** Opening Supplied records block **

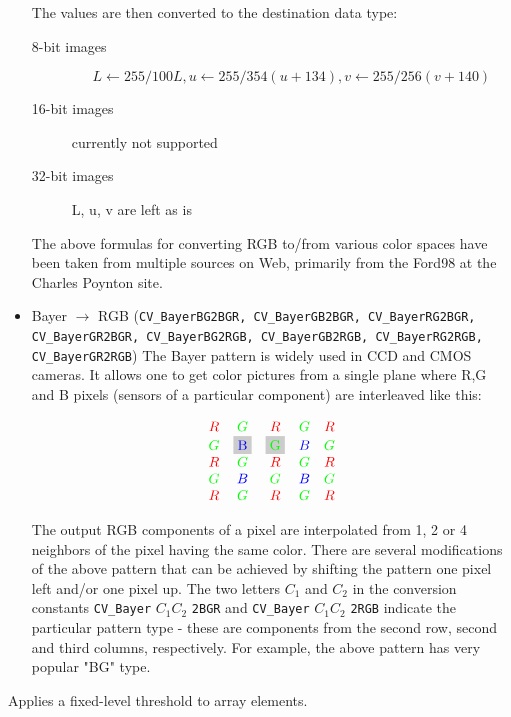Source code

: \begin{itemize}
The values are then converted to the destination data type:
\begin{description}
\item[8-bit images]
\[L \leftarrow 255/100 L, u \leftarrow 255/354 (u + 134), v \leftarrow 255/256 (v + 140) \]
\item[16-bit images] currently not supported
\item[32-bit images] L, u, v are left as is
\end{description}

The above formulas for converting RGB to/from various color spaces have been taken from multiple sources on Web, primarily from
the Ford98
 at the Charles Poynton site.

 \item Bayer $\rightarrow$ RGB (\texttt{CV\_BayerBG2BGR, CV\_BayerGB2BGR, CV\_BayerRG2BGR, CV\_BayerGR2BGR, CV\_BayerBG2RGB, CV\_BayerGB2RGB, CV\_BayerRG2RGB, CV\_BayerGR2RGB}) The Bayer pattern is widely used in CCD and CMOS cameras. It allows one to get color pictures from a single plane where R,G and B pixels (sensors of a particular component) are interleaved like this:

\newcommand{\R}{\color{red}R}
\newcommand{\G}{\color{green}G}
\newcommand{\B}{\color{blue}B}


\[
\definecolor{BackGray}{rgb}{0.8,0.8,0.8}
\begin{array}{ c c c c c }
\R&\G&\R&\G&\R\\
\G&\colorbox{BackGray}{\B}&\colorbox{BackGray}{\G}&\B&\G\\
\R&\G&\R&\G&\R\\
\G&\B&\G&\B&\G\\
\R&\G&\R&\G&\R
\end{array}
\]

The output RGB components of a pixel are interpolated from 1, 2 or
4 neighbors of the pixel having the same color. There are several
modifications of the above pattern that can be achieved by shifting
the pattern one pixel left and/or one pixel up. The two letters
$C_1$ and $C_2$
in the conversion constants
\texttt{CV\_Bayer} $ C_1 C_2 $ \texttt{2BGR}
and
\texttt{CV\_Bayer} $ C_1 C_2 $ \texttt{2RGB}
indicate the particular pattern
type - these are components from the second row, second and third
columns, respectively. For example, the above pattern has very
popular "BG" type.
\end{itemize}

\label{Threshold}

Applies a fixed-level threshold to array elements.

** Closing Supplied records block **

- _Task instructions_: From the first line of the material to the last, retype everything exactly except the images.

- _Completed exercise_:
Source code

: \begin{itemize}
The values are then converted to the destination data type:
\begin{description}
\item[8-bit images]
\[L \leftarrow 255/100 L, u \leftarrow 255/354 (u + 134), v \leftarrow 255/256 (v + 140) \]
\item[16-bit images] currently not supported
\item[32-bit images] L, u, v are left as is
\end{description}

The above formulas for converting RGB to/from various color spaces have been taken from multiple sources on Web, primarily from
the Ford98
 at the Charles Poynton site.

 \item Bayer $\rightarrow$ RGB (\texttt{CV\_BayerBG2BGR, CV\_BayerGB2BGR, CV\_BayerRG2BGR, CV\_BayerGR2BGR, CV\_BayerBG2RGB, CV\_BayerGB2RGB, CV\_BayerRG2RGB, CV\_BayerGR2RGB}) The Bayer pattern is widely used in CCD and CMOS cameras. It allows one to get color pictures from a single plane where R,G and B pixels (sensors of a particular component) are interleaved like this:

\newcommand{\R}{\color{red}R}
\newcommand{\G}{\color{green}G}
\newcommand{\B}{\color{blue}B}


\[
\definecolor{BackGray}{rgb}{0.8,0.8,0.8}
\begin{array}{ c c c c c }
\R&\G&\R&\G&\R\\
\G&\colorbox{BackGray}{\B}&\colorbox{BackGray}{\G}&\B&\G\\
\R&\G&\R&\G&\R\\
\G&\B&\G&\B&\G\\
\R&\G&\R&\G&\R
\end{array}
\]

The output RGB components of a pixel are interpolated from 1, 2 or
4 neighbors of the pixel having the same color. There are several
modifications of the above pattern that can be achieved by shifting
the pattern one pixel left and/or one pixel up. The two letters
$C_1$ and $C_2$
in the conversion constants
\texttt{CV\_Bayer} $ C_1 C_2 $ \texttt{2BGR}
and
\texttt{CV\_Bayer} $ C_1 C_2 $ \texttt{2RGB}
indicate the particular pattern
type - these are components from the second row, second and third
columns, respectively. For example, the above pattern has very
popular "BG" type.
\end{itemize}

\label{Threshold}

Applies a fixed-level threshold to array elements.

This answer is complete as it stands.